TASK PROMPT:
If a line below includes the string "HubApi", copy it.
===== AVAILABLE DATA =====
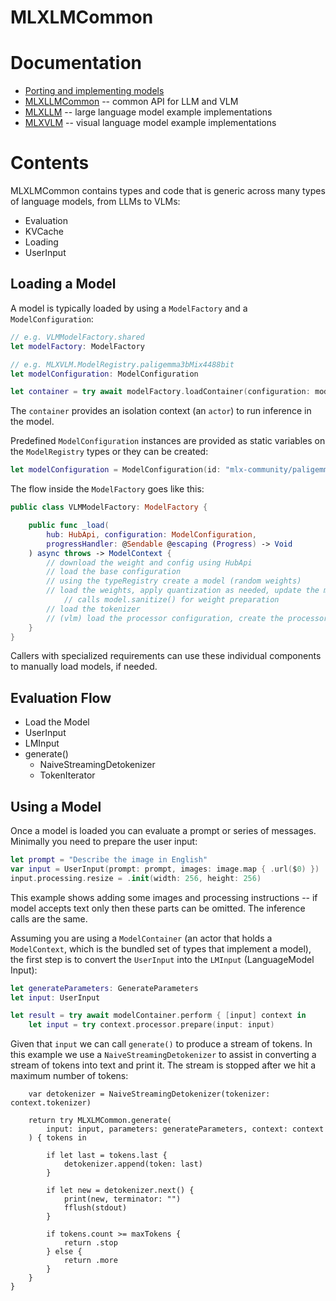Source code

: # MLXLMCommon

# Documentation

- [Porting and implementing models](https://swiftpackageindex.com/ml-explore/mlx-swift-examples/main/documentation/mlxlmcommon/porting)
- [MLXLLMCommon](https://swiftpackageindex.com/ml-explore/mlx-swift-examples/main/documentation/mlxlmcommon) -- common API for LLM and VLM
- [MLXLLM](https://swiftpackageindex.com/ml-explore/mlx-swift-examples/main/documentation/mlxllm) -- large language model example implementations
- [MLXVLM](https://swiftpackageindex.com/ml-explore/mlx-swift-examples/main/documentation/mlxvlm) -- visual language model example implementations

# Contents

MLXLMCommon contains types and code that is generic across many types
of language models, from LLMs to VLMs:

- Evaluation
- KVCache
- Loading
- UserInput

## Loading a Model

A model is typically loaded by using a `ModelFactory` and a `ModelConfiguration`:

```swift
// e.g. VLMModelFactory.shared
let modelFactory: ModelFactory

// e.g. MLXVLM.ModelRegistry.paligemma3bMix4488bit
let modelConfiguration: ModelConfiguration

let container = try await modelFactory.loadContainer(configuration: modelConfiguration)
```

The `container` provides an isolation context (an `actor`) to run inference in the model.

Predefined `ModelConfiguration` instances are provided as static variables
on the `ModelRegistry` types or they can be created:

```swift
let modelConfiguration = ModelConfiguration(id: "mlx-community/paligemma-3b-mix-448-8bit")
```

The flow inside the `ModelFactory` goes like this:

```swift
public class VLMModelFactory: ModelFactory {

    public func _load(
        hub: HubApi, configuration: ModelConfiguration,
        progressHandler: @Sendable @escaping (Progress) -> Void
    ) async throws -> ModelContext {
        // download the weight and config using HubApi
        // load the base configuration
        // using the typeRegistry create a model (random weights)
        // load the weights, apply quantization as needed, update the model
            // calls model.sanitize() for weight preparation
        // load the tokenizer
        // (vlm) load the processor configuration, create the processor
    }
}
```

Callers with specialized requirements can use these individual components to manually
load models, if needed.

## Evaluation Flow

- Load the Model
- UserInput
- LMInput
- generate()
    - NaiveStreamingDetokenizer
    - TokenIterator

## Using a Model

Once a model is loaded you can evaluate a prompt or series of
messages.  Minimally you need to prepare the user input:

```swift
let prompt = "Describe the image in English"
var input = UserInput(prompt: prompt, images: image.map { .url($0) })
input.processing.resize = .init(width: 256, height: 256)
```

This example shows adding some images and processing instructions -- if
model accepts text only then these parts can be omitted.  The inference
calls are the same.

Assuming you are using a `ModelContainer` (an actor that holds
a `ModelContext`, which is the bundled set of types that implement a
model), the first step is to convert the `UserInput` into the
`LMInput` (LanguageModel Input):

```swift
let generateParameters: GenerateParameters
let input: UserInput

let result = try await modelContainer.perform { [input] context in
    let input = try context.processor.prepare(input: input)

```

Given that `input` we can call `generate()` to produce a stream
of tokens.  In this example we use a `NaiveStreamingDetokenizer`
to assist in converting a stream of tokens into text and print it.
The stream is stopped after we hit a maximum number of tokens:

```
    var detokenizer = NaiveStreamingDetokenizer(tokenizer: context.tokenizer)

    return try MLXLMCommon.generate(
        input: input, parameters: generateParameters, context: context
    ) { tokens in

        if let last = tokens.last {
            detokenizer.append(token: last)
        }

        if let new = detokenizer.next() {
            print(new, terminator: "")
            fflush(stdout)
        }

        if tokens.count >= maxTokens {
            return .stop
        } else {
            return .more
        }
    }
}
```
=====
RESULT:
        hub: HubApi, configuration: ModelConfiguration,
        // download the weight and config using HubApi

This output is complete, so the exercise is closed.